**Directions:**
Wherever a line of the records contains "begin", copy that line.
####################
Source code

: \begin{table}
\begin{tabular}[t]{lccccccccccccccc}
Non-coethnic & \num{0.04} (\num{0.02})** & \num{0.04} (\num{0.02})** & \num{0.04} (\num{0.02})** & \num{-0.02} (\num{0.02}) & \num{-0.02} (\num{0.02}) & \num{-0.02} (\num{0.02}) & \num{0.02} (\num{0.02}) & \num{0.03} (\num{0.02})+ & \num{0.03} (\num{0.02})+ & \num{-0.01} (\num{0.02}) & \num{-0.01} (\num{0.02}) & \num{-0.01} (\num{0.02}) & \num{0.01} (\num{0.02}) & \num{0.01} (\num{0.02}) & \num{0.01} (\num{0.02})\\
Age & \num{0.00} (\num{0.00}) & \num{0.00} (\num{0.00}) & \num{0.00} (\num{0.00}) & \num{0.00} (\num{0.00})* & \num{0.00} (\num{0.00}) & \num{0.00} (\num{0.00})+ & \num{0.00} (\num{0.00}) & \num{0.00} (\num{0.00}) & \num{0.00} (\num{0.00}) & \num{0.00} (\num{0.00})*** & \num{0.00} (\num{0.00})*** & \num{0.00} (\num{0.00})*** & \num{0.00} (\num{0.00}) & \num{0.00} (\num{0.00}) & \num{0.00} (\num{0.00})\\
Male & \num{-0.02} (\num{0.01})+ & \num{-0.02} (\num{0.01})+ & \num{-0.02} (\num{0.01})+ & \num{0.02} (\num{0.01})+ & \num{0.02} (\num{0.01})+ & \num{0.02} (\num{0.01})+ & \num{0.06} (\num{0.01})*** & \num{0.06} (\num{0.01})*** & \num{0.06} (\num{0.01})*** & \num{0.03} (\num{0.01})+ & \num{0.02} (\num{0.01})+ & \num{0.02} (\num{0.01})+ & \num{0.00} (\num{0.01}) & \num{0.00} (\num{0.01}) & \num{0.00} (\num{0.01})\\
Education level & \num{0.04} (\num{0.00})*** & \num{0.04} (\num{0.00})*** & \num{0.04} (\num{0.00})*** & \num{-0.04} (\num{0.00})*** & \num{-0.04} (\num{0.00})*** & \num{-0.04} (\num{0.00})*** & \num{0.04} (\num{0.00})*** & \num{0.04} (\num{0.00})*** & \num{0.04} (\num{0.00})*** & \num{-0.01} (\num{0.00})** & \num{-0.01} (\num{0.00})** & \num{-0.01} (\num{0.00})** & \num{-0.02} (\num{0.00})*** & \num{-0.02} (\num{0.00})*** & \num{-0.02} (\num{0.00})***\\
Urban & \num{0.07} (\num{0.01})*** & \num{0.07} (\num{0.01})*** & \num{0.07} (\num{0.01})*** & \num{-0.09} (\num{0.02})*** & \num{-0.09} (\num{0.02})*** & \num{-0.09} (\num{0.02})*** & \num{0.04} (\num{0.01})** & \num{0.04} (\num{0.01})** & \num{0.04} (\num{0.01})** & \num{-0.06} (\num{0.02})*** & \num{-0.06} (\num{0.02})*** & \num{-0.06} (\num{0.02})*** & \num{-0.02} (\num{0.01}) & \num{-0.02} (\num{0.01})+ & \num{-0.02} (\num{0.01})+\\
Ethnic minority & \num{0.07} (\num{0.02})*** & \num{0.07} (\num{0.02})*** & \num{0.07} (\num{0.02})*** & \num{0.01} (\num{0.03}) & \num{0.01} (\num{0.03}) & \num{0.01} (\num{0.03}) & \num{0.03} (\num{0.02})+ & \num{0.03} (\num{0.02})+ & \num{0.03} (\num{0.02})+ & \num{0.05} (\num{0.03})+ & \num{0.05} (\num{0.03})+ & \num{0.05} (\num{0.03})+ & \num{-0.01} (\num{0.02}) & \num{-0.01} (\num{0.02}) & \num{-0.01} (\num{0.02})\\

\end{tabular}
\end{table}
####################
**Solution for this exercise:**
: \begin{table}
\begin{tabular}[t]{lccccccccccccccc}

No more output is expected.